§ Exercise brief
Look below and pull out each line with the word "Status".

Saved data entries

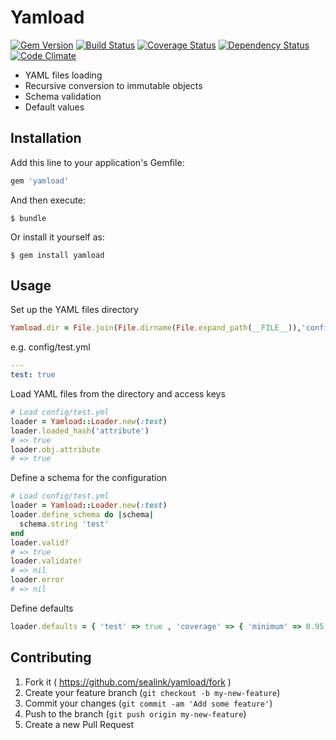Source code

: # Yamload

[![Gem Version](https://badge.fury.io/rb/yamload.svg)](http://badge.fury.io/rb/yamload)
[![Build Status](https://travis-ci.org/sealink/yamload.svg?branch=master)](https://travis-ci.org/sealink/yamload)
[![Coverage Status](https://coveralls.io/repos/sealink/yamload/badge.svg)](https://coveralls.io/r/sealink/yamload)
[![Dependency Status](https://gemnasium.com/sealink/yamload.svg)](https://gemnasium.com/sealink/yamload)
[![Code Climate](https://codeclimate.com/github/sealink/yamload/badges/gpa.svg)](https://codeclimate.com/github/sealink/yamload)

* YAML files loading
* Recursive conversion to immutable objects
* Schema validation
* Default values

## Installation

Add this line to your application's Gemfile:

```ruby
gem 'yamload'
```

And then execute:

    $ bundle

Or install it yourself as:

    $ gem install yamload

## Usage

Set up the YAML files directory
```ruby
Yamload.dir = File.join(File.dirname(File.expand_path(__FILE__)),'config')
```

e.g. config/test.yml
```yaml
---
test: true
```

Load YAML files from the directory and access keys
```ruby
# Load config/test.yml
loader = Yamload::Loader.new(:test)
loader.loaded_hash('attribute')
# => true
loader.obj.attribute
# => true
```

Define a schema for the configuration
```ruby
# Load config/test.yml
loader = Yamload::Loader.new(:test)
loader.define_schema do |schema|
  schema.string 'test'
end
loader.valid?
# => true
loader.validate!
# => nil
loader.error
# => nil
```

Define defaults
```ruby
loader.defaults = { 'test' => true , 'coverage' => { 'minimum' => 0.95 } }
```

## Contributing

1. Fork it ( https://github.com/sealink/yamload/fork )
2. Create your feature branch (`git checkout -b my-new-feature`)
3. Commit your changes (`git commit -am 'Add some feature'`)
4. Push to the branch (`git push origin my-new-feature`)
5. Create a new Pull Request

...

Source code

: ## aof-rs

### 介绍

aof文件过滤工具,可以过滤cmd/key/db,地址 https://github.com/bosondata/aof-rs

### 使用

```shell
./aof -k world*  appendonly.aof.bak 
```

---

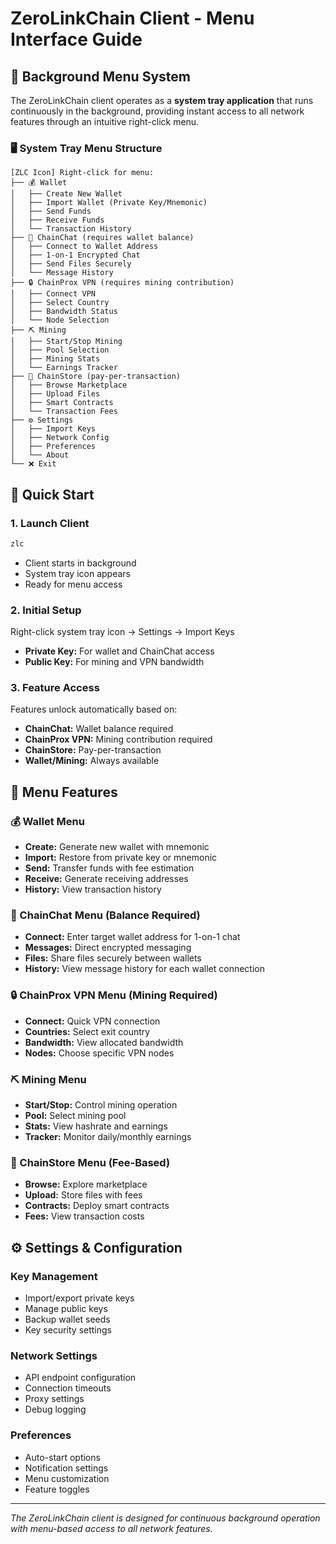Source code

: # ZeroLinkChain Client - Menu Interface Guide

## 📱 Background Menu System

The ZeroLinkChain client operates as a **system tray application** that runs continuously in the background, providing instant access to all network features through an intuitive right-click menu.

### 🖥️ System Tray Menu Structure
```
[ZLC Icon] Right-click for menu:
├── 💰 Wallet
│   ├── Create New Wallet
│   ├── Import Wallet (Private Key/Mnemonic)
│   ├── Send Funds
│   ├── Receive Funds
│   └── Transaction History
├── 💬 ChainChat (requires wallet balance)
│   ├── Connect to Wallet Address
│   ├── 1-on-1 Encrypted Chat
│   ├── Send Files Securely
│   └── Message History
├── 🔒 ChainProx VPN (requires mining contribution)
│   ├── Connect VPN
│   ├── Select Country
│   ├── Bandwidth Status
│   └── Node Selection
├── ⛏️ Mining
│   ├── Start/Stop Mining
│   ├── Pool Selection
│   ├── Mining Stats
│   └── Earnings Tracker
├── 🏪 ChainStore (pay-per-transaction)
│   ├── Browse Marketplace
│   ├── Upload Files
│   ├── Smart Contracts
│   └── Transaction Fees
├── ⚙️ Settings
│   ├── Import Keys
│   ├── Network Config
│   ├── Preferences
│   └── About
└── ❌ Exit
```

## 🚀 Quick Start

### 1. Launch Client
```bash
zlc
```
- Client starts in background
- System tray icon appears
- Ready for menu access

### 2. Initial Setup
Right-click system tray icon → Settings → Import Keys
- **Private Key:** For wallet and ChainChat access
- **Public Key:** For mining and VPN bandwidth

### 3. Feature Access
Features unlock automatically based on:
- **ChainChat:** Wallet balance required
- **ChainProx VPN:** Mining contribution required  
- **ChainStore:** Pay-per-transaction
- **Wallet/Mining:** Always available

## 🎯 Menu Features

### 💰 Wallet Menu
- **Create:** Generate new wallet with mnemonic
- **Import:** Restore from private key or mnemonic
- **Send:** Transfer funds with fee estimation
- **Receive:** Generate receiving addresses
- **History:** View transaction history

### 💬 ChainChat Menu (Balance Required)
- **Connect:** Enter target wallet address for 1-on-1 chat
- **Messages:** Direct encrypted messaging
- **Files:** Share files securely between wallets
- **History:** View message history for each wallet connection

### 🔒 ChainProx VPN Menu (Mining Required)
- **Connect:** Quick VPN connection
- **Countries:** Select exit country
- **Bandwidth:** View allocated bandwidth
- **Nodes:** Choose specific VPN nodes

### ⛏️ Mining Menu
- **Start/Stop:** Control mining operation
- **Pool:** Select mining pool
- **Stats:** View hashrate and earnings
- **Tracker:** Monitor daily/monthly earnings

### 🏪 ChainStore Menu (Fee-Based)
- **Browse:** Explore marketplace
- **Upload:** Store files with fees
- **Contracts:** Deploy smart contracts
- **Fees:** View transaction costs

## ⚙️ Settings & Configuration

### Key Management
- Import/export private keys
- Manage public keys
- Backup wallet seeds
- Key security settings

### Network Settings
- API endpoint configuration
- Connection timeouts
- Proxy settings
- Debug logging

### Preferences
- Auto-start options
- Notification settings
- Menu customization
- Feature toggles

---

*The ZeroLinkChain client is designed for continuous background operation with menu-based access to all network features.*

§ Expected answer
[![Build Status](https://travis-ci.org/sealink/yamload.svg?branch=master)](https://travis-ci.org/sealink/yamload)
[![Coverage Status](https://coveralls.io/repos/sealink/yamload/badge.svg)](https://coveralls.io/r/sealink/yamload)
[![Dependency Status](https://gemnasium.com/sealink/yamload.svg)](https://gemnasium.com/sealink/yamload)
│   ├── Bandwidth Status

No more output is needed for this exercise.